Eagles cruise to victory, 27-17

By Jason Reid
Tuesday, October 27, 2009

Television cameras showed new play-caller Sherman Lewis scanning his sheet for something that could help to jump-start the Washington Redskins' moribund offense against the Philadelphia Eagles on Monday night. Coach Jim Zorn probably could have told Lewis the answers he sought were not on paper.

Although Redskins owner Daniel Snyder and Vinny Cerrato, Washington's executive vice president of football operations, were hopeful that Lewis's calls could provide a spark, it again was clear that the Redskins have much bigger issues on offense -- most notably along the line -- than who selects the plays as the Philadelphia Eagles raced to a big halftime lead and cruised to a 27-17 victory at FedEx Field.

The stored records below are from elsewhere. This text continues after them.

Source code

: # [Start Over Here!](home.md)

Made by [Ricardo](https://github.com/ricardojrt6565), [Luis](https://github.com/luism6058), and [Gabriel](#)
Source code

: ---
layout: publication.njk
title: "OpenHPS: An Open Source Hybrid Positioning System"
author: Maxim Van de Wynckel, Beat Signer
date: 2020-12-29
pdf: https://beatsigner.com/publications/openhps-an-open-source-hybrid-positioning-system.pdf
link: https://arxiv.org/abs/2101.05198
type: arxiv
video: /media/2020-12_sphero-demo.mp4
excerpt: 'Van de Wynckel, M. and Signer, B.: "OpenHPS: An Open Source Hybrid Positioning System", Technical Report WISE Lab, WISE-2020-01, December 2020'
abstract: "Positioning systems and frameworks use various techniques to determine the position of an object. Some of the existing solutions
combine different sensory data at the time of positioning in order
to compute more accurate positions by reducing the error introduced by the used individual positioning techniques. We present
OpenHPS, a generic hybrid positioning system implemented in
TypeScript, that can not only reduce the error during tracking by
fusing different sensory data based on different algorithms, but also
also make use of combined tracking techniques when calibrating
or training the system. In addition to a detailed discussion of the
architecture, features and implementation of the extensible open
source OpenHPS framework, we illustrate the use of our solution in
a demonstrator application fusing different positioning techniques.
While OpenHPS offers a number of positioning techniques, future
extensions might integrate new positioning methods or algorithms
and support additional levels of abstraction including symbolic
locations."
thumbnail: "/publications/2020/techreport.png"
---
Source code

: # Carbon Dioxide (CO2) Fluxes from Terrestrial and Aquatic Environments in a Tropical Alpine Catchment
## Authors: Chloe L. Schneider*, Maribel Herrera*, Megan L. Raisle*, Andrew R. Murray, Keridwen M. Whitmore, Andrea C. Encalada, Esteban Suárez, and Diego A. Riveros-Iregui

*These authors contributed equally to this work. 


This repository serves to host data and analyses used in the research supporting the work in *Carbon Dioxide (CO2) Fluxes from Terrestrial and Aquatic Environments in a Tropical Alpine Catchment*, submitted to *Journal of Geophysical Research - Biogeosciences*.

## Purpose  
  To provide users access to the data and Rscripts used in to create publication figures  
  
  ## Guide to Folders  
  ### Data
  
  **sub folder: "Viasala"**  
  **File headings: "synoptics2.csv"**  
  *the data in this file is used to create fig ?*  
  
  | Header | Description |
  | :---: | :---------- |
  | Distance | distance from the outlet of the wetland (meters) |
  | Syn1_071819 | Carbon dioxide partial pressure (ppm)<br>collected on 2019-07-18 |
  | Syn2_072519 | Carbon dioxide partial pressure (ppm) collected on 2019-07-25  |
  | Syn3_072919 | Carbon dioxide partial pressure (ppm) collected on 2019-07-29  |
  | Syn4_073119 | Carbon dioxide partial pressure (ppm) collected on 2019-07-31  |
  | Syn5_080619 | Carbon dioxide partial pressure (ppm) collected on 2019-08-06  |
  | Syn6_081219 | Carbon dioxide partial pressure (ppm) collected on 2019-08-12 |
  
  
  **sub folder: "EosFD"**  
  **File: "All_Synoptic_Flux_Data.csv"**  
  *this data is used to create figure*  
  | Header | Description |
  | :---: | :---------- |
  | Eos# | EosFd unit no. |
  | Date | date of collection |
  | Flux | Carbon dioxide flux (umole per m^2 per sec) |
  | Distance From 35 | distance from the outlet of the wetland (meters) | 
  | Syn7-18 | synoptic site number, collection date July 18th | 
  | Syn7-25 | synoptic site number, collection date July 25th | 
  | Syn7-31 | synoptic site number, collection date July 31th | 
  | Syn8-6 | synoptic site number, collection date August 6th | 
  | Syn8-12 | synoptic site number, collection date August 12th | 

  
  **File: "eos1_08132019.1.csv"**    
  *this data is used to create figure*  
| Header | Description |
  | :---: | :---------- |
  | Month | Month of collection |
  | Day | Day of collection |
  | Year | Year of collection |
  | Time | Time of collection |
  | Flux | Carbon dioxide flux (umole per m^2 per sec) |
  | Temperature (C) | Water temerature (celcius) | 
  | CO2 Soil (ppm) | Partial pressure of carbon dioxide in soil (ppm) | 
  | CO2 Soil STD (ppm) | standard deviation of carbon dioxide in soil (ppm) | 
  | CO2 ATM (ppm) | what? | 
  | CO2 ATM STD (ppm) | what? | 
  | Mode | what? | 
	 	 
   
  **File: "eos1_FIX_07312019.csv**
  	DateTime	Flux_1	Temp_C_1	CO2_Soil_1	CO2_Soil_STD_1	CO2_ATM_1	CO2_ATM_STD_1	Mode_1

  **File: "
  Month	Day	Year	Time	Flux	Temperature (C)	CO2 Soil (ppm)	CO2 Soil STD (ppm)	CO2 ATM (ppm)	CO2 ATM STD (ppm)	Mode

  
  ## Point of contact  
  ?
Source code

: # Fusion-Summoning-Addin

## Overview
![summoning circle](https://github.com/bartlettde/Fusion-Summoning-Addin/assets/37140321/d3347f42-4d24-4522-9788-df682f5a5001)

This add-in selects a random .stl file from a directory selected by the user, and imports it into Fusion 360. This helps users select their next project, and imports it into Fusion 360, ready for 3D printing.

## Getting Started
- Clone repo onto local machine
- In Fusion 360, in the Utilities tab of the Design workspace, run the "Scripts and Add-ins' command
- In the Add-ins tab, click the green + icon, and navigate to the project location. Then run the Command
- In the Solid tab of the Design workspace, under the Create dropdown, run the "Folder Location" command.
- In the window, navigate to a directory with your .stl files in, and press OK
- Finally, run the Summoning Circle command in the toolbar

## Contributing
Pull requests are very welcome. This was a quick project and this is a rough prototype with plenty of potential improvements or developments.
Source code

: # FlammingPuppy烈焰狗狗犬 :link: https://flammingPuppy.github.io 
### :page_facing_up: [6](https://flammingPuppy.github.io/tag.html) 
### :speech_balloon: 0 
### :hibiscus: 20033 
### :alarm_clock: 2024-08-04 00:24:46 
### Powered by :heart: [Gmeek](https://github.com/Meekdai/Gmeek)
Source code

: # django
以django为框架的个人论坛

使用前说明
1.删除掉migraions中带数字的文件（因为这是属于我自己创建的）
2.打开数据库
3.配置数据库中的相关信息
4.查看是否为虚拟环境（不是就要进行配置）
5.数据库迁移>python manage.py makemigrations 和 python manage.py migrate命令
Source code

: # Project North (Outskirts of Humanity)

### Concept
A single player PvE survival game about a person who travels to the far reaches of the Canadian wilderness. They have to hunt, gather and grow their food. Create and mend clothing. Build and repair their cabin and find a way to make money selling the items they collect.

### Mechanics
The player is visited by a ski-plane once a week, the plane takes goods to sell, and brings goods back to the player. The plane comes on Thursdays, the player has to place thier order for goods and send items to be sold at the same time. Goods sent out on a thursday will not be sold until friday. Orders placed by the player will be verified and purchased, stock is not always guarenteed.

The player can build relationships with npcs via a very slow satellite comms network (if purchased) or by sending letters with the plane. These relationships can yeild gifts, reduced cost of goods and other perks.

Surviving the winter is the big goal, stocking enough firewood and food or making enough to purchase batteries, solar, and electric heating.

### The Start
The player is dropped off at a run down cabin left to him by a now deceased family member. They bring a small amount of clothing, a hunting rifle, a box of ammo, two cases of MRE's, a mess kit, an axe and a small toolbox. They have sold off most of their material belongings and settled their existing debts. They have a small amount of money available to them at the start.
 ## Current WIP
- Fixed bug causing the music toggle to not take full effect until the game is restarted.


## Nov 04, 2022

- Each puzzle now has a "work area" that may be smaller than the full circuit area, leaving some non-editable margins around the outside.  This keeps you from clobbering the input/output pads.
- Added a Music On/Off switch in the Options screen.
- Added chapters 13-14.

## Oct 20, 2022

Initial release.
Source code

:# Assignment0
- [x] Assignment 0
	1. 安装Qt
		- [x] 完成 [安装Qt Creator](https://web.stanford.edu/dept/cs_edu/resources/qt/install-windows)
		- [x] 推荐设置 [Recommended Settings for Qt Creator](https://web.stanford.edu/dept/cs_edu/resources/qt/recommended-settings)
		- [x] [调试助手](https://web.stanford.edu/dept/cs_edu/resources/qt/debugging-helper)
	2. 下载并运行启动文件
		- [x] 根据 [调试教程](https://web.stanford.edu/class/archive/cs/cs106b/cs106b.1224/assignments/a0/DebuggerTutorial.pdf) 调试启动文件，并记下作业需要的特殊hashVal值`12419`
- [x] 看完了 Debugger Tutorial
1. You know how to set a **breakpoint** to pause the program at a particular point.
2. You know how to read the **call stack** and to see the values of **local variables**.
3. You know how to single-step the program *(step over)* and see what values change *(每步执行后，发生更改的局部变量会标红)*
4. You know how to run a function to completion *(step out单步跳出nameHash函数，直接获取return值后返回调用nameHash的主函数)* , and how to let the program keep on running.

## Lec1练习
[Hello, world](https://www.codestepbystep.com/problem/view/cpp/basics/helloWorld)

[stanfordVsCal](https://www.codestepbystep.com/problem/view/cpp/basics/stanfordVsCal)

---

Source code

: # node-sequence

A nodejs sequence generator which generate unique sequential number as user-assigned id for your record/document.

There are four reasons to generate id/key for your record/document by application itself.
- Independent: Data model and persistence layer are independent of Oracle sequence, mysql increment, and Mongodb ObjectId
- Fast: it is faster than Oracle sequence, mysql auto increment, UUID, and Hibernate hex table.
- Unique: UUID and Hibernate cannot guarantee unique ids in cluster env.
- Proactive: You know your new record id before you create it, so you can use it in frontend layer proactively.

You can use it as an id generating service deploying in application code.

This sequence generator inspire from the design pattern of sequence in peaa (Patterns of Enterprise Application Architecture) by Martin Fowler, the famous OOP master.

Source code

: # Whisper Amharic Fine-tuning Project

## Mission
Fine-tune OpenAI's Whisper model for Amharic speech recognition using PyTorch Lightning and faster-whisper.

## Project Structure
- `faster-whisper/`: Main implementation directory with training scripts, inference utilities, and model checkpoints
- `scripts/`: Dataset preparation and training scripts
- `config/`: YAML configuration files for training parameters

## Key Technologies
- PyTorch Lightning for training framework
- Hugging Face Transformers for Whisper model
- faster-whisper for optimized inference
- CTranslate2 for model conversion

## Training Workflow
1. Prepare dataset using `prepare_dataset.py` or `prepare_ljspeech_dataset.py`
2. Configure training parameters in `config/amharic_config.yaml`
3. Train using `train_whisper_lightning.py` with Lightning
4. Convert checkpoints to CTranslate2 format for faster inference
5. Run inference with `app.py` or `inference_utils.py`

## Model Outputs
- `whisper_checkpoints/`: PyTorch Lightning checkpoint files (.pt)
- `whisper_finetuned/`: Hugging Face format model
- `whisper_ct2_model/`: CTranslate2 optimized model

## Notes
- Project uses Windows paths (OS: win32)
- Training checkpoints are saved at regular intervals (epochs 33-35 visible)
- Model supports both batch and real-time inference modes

"We're handicapped if we can't get protection for the quarterback," wide receiver Devin Thomas said in response to quarterback Jason Campbell being sacked six times and hit often. "Me, Malcolm [Kelly], Fred [Davis], the second-year guys everybody wants to see us make plays. We can't do that if we're not getting the ball. When we're getting the little chances we do, sometimes they're big plays, sometimes they're not. But we just got to be fed the ball. It's everybody -- all the playmakers on the offense."

Many on defense agreed with the essence of Thomas's analysis.

"Doesn't matter who calls the plays, doesn't matter what's called, you got to block somebody," defensive tackle Cornelius Griffin said. "You got to move somebody off the line of scrimmage on both sides of the ball."

The absences of injured left tackle Chris Samuels and right guard Randy Thomas contributed to another disappointing night for the Redskins and many in a crowd of 88,241 in Washington's last game before the bye week. In addition to those injuries, Washington played most of the final three quarters without Pro Bowl tight end Chris Cooley, who suffered a broken bone in his right ankle in the second quarter and could be sidelined for the remainder of the season.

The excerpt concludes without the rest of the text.